It was during a visit to South Mumbai that I walked into Kitab Khana. And here it was that I chanced upon Bombay Mumbai. The image of the little urchin on the book cover had me hooked. I picked up the book at bedtime intending to read the first few pages. But that was not to be.
I finished reading it cover to cover in three days and yet the book, its characters and thoughts about the author stayed with me. And in every kid I spotted on the roads, I would see an Amin. All this before I had even interacted with this young man!
The book is an autobiographical account of Amin’s life, his own words checked only for grammar and spellings. However, the sheer positivity in his demeanor belies the immense suffering he has endured as a child.
Amin ran away from home at the age of 5 to escape physical and emotional abuse at the hands of his parents, not knowing that he was setting himself up for the most unimaginable trauma no child should have to go through.

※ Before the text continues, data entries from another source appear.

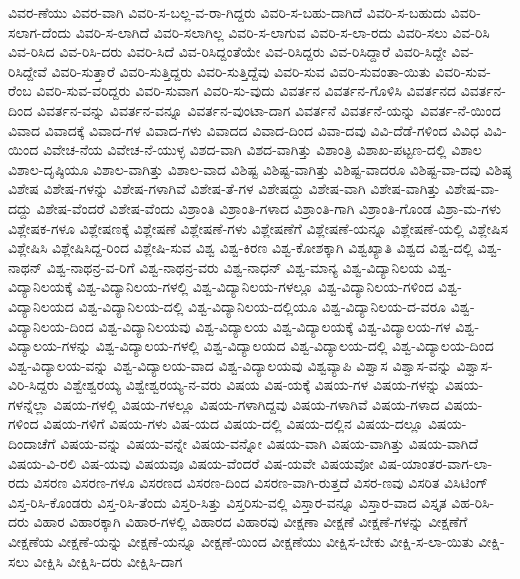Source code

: {ವಿವರ-ಣೆಯು
ವಿವರ-ವಾಗಿ
ವಿವರಿ-ಸ-ಬಲ್ಲ-ವ-ರಾ-ಗಿದ್ದರು
ವಿವರಿ-ಸ-ಬಹು-ದಾಗಿದೆ
ವಿವರಿ-ಸ-ಬಹುದು
ವಿವರಿ-ಸಲಾಗ-ದೆಂದು
ವಿವರಿ-ಸ-ಲಾಗಿದೆ
ವಿವರಿ-ಸಲಾಗಿಲ್ಲ
ವಿವರಿ-ಸ-ಲಾಗುವ
ವಿವರಿ-ಸ-ಲಾ-ರದು
ವಿವರಿ-ಸಲು
ವಿವ-ರಿಸಿ
ವಿವ-ರಿಸಿದ
ವಿವ-ರಿಸಿ-ದರು
ವಿವರಿ-ಸಿದೆ
ವಿವ-ರಿಸಿದ್ದಂತೆಯೇ
ವಿವ-ರಿಸಿದ್ದರು
ವಿವ-ರಿಸಿದ್ದಾರೆ
ವಿವರಿ-ಸಿದ್ದೇ
ವಿವ-ರಿಸಿದ್ದೇವೆ
ವಿವರಿ-ಸುತ್ತಾರೆ
ವಿವರಿ-ಸುತ್ತಿದ್ದರು
ವಿವರಿ-ಸುತ್ತಿದ್ದೆವು
ವಿವರಿ-ಸುವ
ವಿವರಿ-ಸುವಂತಾ-ಯಿತು
ವಿವರಿ-ಸುವ-ರೆಂಬ
ವಿವರಿ-ಸುವ-ವರಿದ್ದರು
ವಿವರಿ-ಸುವಾಗ
ವಿವರಿ-ಸು-ವುದು
ವಿವರ್ತನ
ವಿವರ್ತನ-ಗೊಳಿಸಿ
ವಿವರ್ತನದ
ವಿವರ್ತನ-ದಿಂದ
ವಿವರ್ತನ-ವನ್ನು
ವಿವರ್ತನ-ವನ್ನೂ
ವಿವರ್ತನ-ವುಂಟಾ-ದಾಗ
ವಿವರ್ತನೆ
ವಿವರ್ತನೆ-ಯನ್ನು
ವಿವರ್ತ-ನೆ-ಯಿಂದ
ವಿವಾದ
ವಿವಾದಕ್ಕೆ
ವಿವಾದ-ಗಳ
ವಿವಾದ-ಗಳು
ವಿವಾದದ
ವಿವಾದ-ದಿಂದ
ವಿವಾ-ದವು
ವಿವಿ-ದೆಡೆ-ಗಳಿಂದ
ವಿವಿಧ
ವಿವಿ-ಯಿಂದ
ವಿವೇಚ-ನೆಯ
ವಿವೇಚ-ನೆ-ಯುಳ್ಳ
ವಿಶದ-ವಾಗಿ
ವಿಶದ-ವಾಗಿತ್ತು
ವಿಶಾಂತ್ರಿ
ವಿಶಾಖ-ಪಟ್ಟಣ-ದಲ್ಲಿ
ವಿಶಾಲ
ವಿಶಾಲ-ದೃಷ್ಠಿಯೂ
ವಿಶಾಲ-ವಾಗಿತ್ತು
ವಿಶಾಲ-ವಾದ
ವಿಶಿಷ್ಟ
ವಿಶಿಷ್ಟ-ವಾಗಿತ್ತು
ವಿಶಿಷ್ಟ-ವಾದರೂ
ವಿಶಿಷ್ಟ-ವಾ-ದವು
ವಿಶಿಷ್ಠ
ವಿಶೇಷ
ವಿಶೇಷ-ಗಳನ್ನು
ವಿಶೇಷ-ಗಳಾಗಿವೆ
ವಿಶೇಷ-ತೆ-ಗಳ
ವಿಶೇಷದ್ದು
ವಿಶೇಷ-ವಾಗಿ
ವಿಶೇಷ-ವಾಗಿತ್ತು
ವಿಶೇಷ-ವಾ-ದದ್ದು
ವಿಶೇಷ-ವೆಂದರೆ
ವಿಶೇಷ-ವೆಂದು
ವಿಶ್ರಾಂತಿ
ವಿಶ್ರಾಂತಿ-ಗಳಾದ
ವಿಶ್ರಾಂತಿ-ಗಾಗಿ
ವಿಶ್ರಾಂತಿ-ಗೊಂಡ
ವಿಶ್ರಾ-ಮ-ಗಳು
ವಿಶ್ಲೇಷಕ-ಗಳೂ
ವಿಶ್ಲೇಷಣಕ್ಕೆ
ವಿಶ್ಲೇಷಣೆ
ವಿಶ್ಲೇಷಣೆ-ಗಳು
ವಿಶ್ಲೇಷಣೆಗೆ
ವಿಶ್ಲೇಷಣೆ-ಯನ್ನೂ
ವಿಶ್ಲೇಷಣೆ-ಯಲ್ಲಿ
ವಿಶ್ಲೇಷಿಸ
ವಿಶ್ಲೇಷಿಸಿ
ವಿಶ್ಲೇಷಿಸಿದ್ದ-ರಿಂದ
ವಿಶ್ಲೇಷಿ-ಸುವ
ವಿಶ್ವ
ವಿಶ್ವ-ಕಿರಣ
ವಿಶ್ವ-ಕೋಶಕ್ಕಾಗಿ
ವಿಶ್ವಖ್ಯಾತಿ
ವಿಶ್ವದ
ವಿಶ್ವ-ದಲ್ಲಿ
ವಿಶ್ವ-ನಾಥನ್
ವಿಶ್ವ-ನಾಥನ್ರ-ವ-ರಿಗೆ
ವಿಶ್ವ-ನಾಥನ್ರ-ವರು
ವಿಶ್ವ-ನಾಧನ್
ವಿಶ್ವ-ಮಾನ್ಯ
ವಿಶ್ವ-ವಿದ್ಯಾನಿಲಯ
ವಿಶ್ವ-ವಿದ್ಯಾನಿಲಯಕ್ಕೆ
ವಿಶ್ವ-ವಿದ್ಯಾನಿಲಯ-ಗಳಲ್ಲಿ
ವಿಶ್ವ-ವಿದ್ಯಾನಿಲಯ-ಗಳಲ್ಲೂ
ವಿಶ್ವ-ವಿದ್ಯಾನಿಲಯ-ಗಳಿಂದ
ವಿಶ್ವ-ವಿದ್ಯಾನಿಲಯದ
ವಿಶ್ವ-ವಿದ್ಯಾನಿಲಯ-ದಲ್ಲಿ
ವಿಶ್ವ-ವಿದ್ಯಾನಿಲಯ-ದಲ್ಲಿಯೂ
ವಿಶ್ವ-ವಿದ್ಯಾನಿಲಯ-ದ-ವರೂ
ವಿಶ್ವ-ವಿದ್ಯಾನಿಲಯ-ದಿಂದ
ವಿಶ್ವ-ವಿದ್ಯಾನಿಲಯವು
ವಿಶ್ವ-ವಿದ್ಯಾಲಯ
ವಿಶ್ವ-ವಿದ್ಯಾಲಯಕ್ಕೆ
ವಿಶ್ವ-ವಿದ್ಯಾಲಯ-ಗಳ
ವಿಶ್ವ-ವಿದ್ಯಾಲಯ-ಗಳನ್ನು
ವಿಶ್ವ-ವಿದ್ಯಾಲಯ-ಗಳಲ್ಲಿ
ವಿಶ್ವ-ವಿದ್ಯಾಲಯದ
ವಿಶ್ವ-ವಿದ್ಯಾಲಯ-ದಲ್ಲಿ
ವಿಶ್ವ-ವಿದ್ಯಾಲಯ-ದಿಂದ
ವಿಶ್ವ-ವಿದ್ಯಾಲಯ-ವನ್ನು
ವಿಶ್ವ-ವಿದ್ಯಾಲಯ-ವಾದ
ವಿಶ್ವ-ವಿದ್ಯಾಲಯವು
ವಿಶ್ವವ್ಯಾಪಿ
ವಿಶ್ವಾಸ
ವಿಶ್ವಾಸ-ವನ್ನು
ವಿಶ್ವಾಸ-ವಿರಿ-ಸಿದ್ದರು
ವಿಶ್ವೇಶ್ವರಯ್ಯ
ವಿಶ್ವೇಶ್ವರಯ್ಯ-ನ-ವರು
ವಿಷಯ
ವಿಷ-ಯಕ್ಕೆ
ವಿಷಯ-ಗಳ
ವಿಷಯ-ಗಳನ್ನು
ವಿಷಯ-ಗಳನ್ನೆಲ್ಲಾ
ವಿಷಯ-ಗಳಲ್ಲಿ
ವಿಷಯ-ಗಳಲ್ಲೂ
ವಿಷಯ-ಗಳಾಗಿದ್ದವು
ವಿಷಯ-ಗಳಾಗಿವೆ
ವಿಷಯ-ಗಳಾದ
ವಿಷಯ-ಗಳಿಂದ
ವಿಷಯ-ಗಳಿಗೆ
ವಿಷಯ-ಗಳು
ವಿಷ-ಯದ
ವಿಷಯ-ದಲ್ಲಿ
ವಿಷಯ-ದಲ್ಲಿನ
ವಿಷಯ-ದಲ್ಲೂ
ವಿಷಯ-ದಿಂದಾಚೆಗೆ
ವಿಷಯ-ವನ್ನು
ವಿಷಯ-ವನ್ನೇ
ವಿಷಯ-ವನ್ನೋ
ವಿಷಯ-ವಾಗಿ
ವಿಷಯ-ವಾಗಿತ್ತು
ವಿಷಯ-ವಾಗಿದೆ
ವಿಷಯ-ವಿ-ರಲಿ
ವಿಷ-ಯವು
ವಿಷಯವೂ
ವಿಷಯ-ವೆಂದರೆ
ವಿಷ-ಯವೇ
ವಿಷಯವೋ
ವಿಷ-ಯಾಂತರ-ವಾಗ-ಲಾ-ರದು
ವಿಸರಣ
ವಿಸರಣ-ಗಳೂ
ವಿಸರಣದ
ವಿಸರಣ-ದಿಂದ
ವಿಸರಣ-ವಾಗಿ-ರುತ್ತದೆ
ವಿಸರ-ಣವು
ವಿಸರಿತ
ವಿಸಿಟಿಂಗ್
ವಿಸ್ತ-ರಿಸಿ-ಕೊಂಡರು
ವಿಸ್ತ-ರಿಸಿ-ತೆಂದು
ವಿಸ್ತರಿ-ಸಿತ್ತು
ವಿಸ್ತರಿಸು-ವಲ್ಲಿ
ವಿಸ್ತಾರ-ವನ್ನೂ
ವಿಸ್ತಾರ-ವಾದ
ವಿಸ್ತೃತ
ವಿಹ-ರಿಸಿ-ದರು
ವಿಹಾರ
ವಿಹಾರಕ್ಕಾಗಿ
ವಿಹಾರ-ಗಳಲ್ಲಿ
ವಿಹಾರದ
ವಿಹಾರವು
ವೀಕ್ಷಣಾ
ವೀಕ್ಷಣೆ
ವೀಕ್ಷಣೆ-ಗಳನ್ನು
ವೀಕ್ಷಣೆಗೆ
ವೀಕ್ಷಣೆಯ
ವೀಕ್ಷಣೆ-ಯನ್ನು
ವೀಕ್ಷಣೆ-ಯನ್ನೂ
ವೀಕ್ಷಣೆ-ಯಿಂದ
ವೀಕ್ಷಣೆಯು
ವೀಕ್ಷಿಸ-ಬೇಕು
ವೀಕ್ಷಿ-ಸ-ಲಾ-ಯಿತು
ವೀಕ್ಷಿ-ಸಲು
ವೀಕ್ಷಿಸಿ
ವೀಕ್ಷಿಸಿ-ದರು
ವೀಕ್ಷಿಸಿ-ದಾಗ
}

“After I ran from home to escape my parents’ incessant beatings and exploitation by my employer, I spent the next 3 years of my life at a Mumbai railway station, barely managing to keep alive. It was nothing short of a nightmare to try and stay alive in the midst of rampant sexual abuse and physical torture by all and sundry who probably needed to vent their anger for the sufferings they had endured in their life.”
The Beginning Of Life-Altering Moments
At 8, Amin and his little sister, who also fled from the home in search of him, were taken into the angelic care of Sister Seraphine at Sneh Sadan, a shelter for homeless children. This is where Amin would spend the next 10 years of his life receiving love and care that brought about a magical transformation in him. And he confirms this with his five-minute introduction to the book where he names every single person who has worked with him to make this dream come alive.
“At 16, I was introduced to Eustace Fernandes, renowned artist who created the iconic Amul girl. For the next 13 years of my life, Eustace was my mentor and more like a father to me. I learned a lot from him. Sadly Eustace passed away in 2010.”
As we sat in the living room of his home, Amin’s pride in thoughtfully creating every corner is evident. The first object to catch my attention in his room filled with memories of places visited and people met is a white board that occupies a place of pride. “All my dreams are written here,” says Amin. “I write it all down and look at it every morning. And, I know, that someday I will fulfill each one of it. I must always remember where I have come from. If I forget that, I will fail. And this board helps me remember my journey and every challenge I have overcome.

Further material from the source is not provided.